Geldend van 08-07-2025 t/m heden

Intitulé

Beleidsregels Werk en Participatie Hoeksche Waard

Het college van gemeente Hoeksche Waard;

gelet op het bepaalde in de Verordening Participatiewet, IOAW en IOAZ Hoeksche Waard;

Overwegende dat het wenselijk is regels ter uitvoering van de Verordening Participatiewet, IOAW en IOAZ Hoeksche Waard vast te stellen;

gelezen het advies van de Adviesraad Sociaal Domein Hoeksche Waard;

Besluit vast te stellen de:

Beleidsregels Werk en Participatie Hoeksche Waard

In deze beleidsregels wordt ingegaan op de volgende re-integratievoorzieningen:

Hoofdstuk 1 Participatieplaats

Hoofdstuk 2 Werkervaringsplaats

Hoofdstuk 3 Ondersteuning op de werkplek door een jobcoach of een interne coach

Hoofdstuk 4a Gemeentelijke loonkostensubsidie

Hoofdstuk 4b Plaatsingsfee

Hoofdstuk 5 Studietoeslag

Hoofdstuk 6 Scholing / cursus

Hoofdstuk 7 Reiskosten re-integratie, woon-werkverkeer en beroepskosten

Hoofdstuk 8 Overige bepalingen en citeerartikel

Het uitgangspunt van deze beleidsregels is om enerzijds richting te geven (binnen de wettelijke kaders) aan de uitvoering van de Participatiewet, IOAW en IOAZ, maar anderzijds om voldoende ruimte te laten voor het toepassen van maatwerk.

Begripsomschrijvingen

Alle begrippen die in deze beleidsregels worden gebruikt en die niet nader zijn omschreven, hebben dezelfde betekenis als in de Verordening Participatiewet, IOAW en IOAZ gemeente Hoeksche Waard en/of de Participatiewet, IOAW en IOAZ.

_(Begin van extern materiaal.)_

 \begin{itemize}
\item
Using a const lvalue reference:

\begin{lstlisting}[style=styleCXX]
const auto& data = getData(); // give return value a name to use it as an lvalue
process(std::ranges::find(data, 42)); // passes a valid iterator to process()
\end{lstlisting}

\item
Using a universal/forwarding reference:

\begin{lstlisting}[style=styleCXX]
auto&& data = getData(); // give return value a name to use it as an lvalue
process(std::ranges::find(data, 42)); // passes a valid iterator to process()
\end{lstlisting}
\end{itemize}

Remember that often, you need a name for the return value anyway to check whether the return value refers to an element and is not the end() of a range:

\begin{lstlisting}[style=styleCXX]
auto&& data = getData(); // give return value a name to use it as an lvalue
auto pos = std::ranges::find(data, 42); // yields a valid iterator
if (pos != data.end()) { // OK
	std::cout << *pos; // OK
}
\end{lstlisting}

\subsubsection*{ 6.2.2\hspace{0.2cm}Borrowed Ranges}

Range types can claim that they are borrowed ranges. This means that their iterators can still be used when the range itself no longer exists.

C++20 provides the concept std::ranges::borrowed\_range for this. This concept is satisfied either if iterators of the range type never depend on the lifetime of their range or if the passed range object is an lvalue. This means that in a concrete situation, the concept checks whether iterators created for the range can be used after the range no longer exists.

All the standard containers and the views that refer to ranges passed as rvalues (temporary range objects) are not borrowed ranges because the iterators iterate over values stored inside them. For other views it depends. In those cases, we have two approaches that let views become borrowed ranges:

Hoofdstuk 1 - Participatieplaats

Een participatieplaats is een onbetaalde baan waarin een langdurig werkloze, met behoud van uitkering, werkervaring kan opdoen en sociale vaardigheden kan aanleren.

Artikel 1.1. Voorwaarden voor het toekennen van een participatieplaats

Er is sprake van een participatieplaats als aan de volgende voorwaarden wordt voldaan:

  • a.

    De inwoner heeft een grote afstand tot de arbeidsmarkt en er is daardoor een kleine kans dat deze zonder inzet van de participatieplaats weer aan het werk komt;

  • b.

    De werkzaamheden hebben als doel om weer aan het werk te komen;

  • c.

    De duur van een participatieplaats is in beginsel 2 jaar. Deze termijn kan 2 keer verlengd worden met een jaar. De totale duur van de participatieplaats is nooit langer dan 4 jaar;

  • d.

    De begeleiding vindt plaats onder verantwoordelijkheid van de organisatie waar gewerkt wordt;

  • e.

    De inwoner ontvangt gedurende de uitvoering van de werkzaamheden een uitkering.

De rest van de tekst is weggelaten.